GLuint maxUniformBlockSize = static_cast<GLuint>(
std::min(static_cast<uint64_t>(0x10000), limitsWgpu.maxUniformBufferBindingSize));
const GLuint maxUniformVectors = maxUniformBlockSize / (sizeof(GLfloat) * 4);
const GLuint maxUniformComponents = maxUniformVectors * 4;
const int32_t maxPerStageUniformBuffers = rx::LimitToInt(
limitsWgpu.maxUniformBuffersPerShaderStage - kReservedPerStageDefaultUniformSlotCount);
// There is no additional limit to the combined number of components. We can have up to a
// maximum number of uniform buffers, each having the maximum number of components. Note that
// this limit includes both components in and out of uniform buffers.
//
// This value is limited to INT_MAX to avoid overflow when queried from glGetIntegerv().

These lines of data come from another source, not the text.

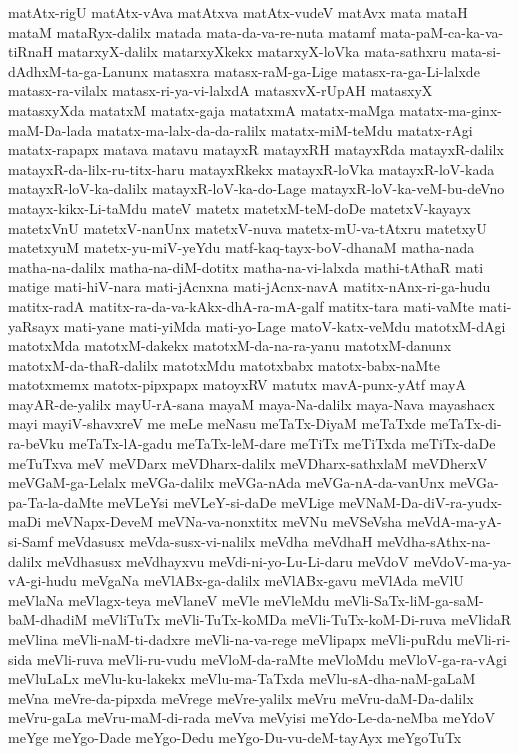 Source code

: {matAtx-rigU
matAtx-vAva
matAtxva
matAtx-vudeV
matAvx
mata
mataH
mataM
mataRyx-dalilx
matada
mata-da-va-re-nuta
matamf
mata-paM-ca-ka-va-tiRnaH
matarxyX-dalilx
matarxyXkekx
matarxyX-loVka
mata-sathxru
mata-si-dAdhxM-ta-ga-Lanunx
matasxra
matasx-raM-ga-Lige
matasx-ra-ga-Li-lalxde
matasx-ra-vilalx
matasx-ri-ya-vi-lalxdA
matasxvX-rUpAH
matasxyX
matasxyXda
matatxM
matatx-gaja
matatxmA
matatx-maMga
matatx-ma-ginx-maM-Da-lada
matatx-ma-lalx-da-da-ralilx
matatx-miM-teMdu
matatx-rAgi
matatx-rapapx
matava
matavu
matayxR
matayxRH
matayxRda
matayxR-dalilx
matayxR-da-lilx-ru-titx-haru
matayxRkekx
matayxR-loVka
matayxR-loV-kada
matayxR-loV-ka-dalilx
matayxR-loV-ka-do-Lage
matayxR-loV-ka-veM-bu-deVno
matayx-kikx-Li-taMdu
mateV
matetx
matetxM-teM-doDe
matetxV-kayayx
matetxVnU
matetxV-nanUnx
matetxV-nuva
matetx-mU-va-tAtxru
matetxyU
matetxyuM
matetx-yu-miV-yeYdu
matf-kaq-tayx-boV-dhanaM
matha-nada
matha-na-dalilx
matha-na-diM-dotitx
matha-na-vi-lalxda
mathi-tAthaR
mati
matige
mati-hiV-nara
mati-jAcnxna
mati-jAcnx-navA
matitx-nAnx-ri-ga-hudu
matitx-radA
matitx-ra-da-va-kAkx-dhA-ra-mA-galf
matitx-tara
mati-vaMte
mati-yaRsayx
mati-yane
mati-yiMda
mati-yo-Lage
matoV-katx-veMdu
matotxM-dAgi
matotxMda
matotxM-dakekx
matotxM-da-na-ra-yanu
matotxM-danunx
matotxM-da-thaR-dalilx
matotxMdu
matotxbabx
matotx-babx-naMte
matotxmemx
matotx-pipxpapx
matoyxRV
matutx
mavA-punx-yAtf
mayA
mayAR-de-yalilx
mayU-rA-sana
mayaM
maya-Na-dalilx
maya-Nava
mayashacx
mayi
mayiV-shavxreV
me
meLe
meNasu
meTaTx-DiyaM
meTaTxde
meTaTx-di-ra-beVku
meTaTx-lA-gadu
meTaTx-leM-dare
meTiTx
meTiTxda
meTiTx-daDe
meTuTxva
meV
meVDarx
meVDharx-dalilx
meVDharx-sathxlaM
meVDherxV
meVGaM-ga-Lelalx
meVGa-dalilx
meVGa-nAda
meVGa-nA-da-vanUnx
meVGa-pa-Ta-la-daMte
meVLeYsi
meVLeY-si-daDe
meVLige
meVNaM-Da-diV-ra-yudx-maDi
meVNapx-DeveM
meVNa-va-nonxtitx
meVNu
meVSeVsha
meVdA-ma-yA-si-Samf
meVdasusx
meVda-susx-vi-nalilx
meVdha
meVdhaH
meVdha-sAthx-na-dalilx
meVdhasusx
meVdhayxvu
meVdi-ni-yo-Lu-Li-daru
meVdoV
meVdoV-ma-ya-vA-gi-hudu
meVgaNa
meVlABx-ga-dalilx
meVlABx-gavu
meVlAda
meVlU
meVlaNa
meVlagx-teya
meVlaneV
meVle
meVleMdu
meVli-SaTx-liM-ga-saM-baM-dhadiM
meVliTuTx
meVli-TuTx-koMDa
meVli-TuTx-koM-Di-ruva
meVlidaR
meVlina
meVli-naM-ti-dadxre
meVli-na-va-rege
meVlipapx
meVli-puRdu
meVli-ri-sida
meVli-ruva
meVli-ru-vudu
meVloM-da-raMte
meVloMdu
meVloV-ga-ra-vAgi
meVluLaLx
meVlu-ku-lakekx
meVlu-ma-TaTxda
meVlu-sA-dha-naM-gaLaM
meVna
meVre-da-pipxda
meVrege
meVre-yalilx
meVru
meVru-daM-Da-dalilx
meVru-gaLa
meVru-maM-di-rada
meVva
meVyisi
meYdo-Le-da-neMba
meYdoV
meYge
meYgo-Dade
meYgo-Dedu
meYgo-Du-vu-deM-tayAyx
meYgoTuTx
}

const uint64_t maxCombinedUniformComponents =
std::min<uint64_t>(static_cast<uint64_t>(maxPerStageUniformBuffers +
kReservedPerStageDefaultUniformSlotCount) *
maxUniformComponents,
std::numeric_limits<GLint>::max());
for (gl::ShaderType shaderType : gl::AllShaderTypes())
{
glCaps->maxShaderUniformBlocks[shaderType] = maxPerStageUniformBuffers;
glCaps->maxShaderTextureImageUnits[shaderType] =
rx::LimitToInt(limitsWgpu.maxSamplersPerShaderStage);
glCaps->maxShaderStorageBlocks[shaderType] = 0;
glCaps->maxShaderUniformComponents[shaderType] = 0;
glCaps->maxShaderAtomicCounterBuffers[shaderType] = 0;
glCaps->maxShaderAtomicCounters[shaderType] = 0;
glCaps->maxShaderImageUniforms[shaderType] = 0;
glCaps->maxCombinedShaderUniformComponents[shaderType] = maxCombinedUniformComponents;
}
const GLint maxVaryingComponents = rx::LimitToInt(limitsWgpu.maxInterStageShaderVariables * 4);
glCaps->maxVertexAttributes = rx::LimitToInt(
limitsWgpu.maxVertexBuffers); // WebGPU has maxVertexBuffers and maxVertexAttributes but
// since each vertex attribute can use a unique buffer, we
// are limited by the total number of vertex buffers
glCaps->maxVertexUniformVectors =
maxUniformVectors; // Uniforms are implemented using a uniform buffer, so the max number of
// uniforms we can support is the max buffer range divided by the size
// of a single uniform (4X float).
glCaps->maxVertexOutputComponents = maxVaryingComponents;
glCaps->maxFragmentUniformVectors = maxUniformVectors;
glCaps->maxFragmentInputComponents = maxVaryingComponents;
glCaps->minProgramTextureGatherOffset = 0;
glCaps->maxProgramTextureGatherOffset = 0;
glCaps->minProgramTexelOffset = -8;
glCaps->maxProgramTexelOffset = 7;
glCaps->maxComputeWorkGroupCount = {0, 0, 0};
glCaps->maxComputeWorkGroupSize = {0, 0, 0};
glCaps->maxComputeWorkGroupInvocations = 0;
glCaps->maxComputeSharedMemorySize = 0;
// Only 2 stages (vertex+fragment) are supported.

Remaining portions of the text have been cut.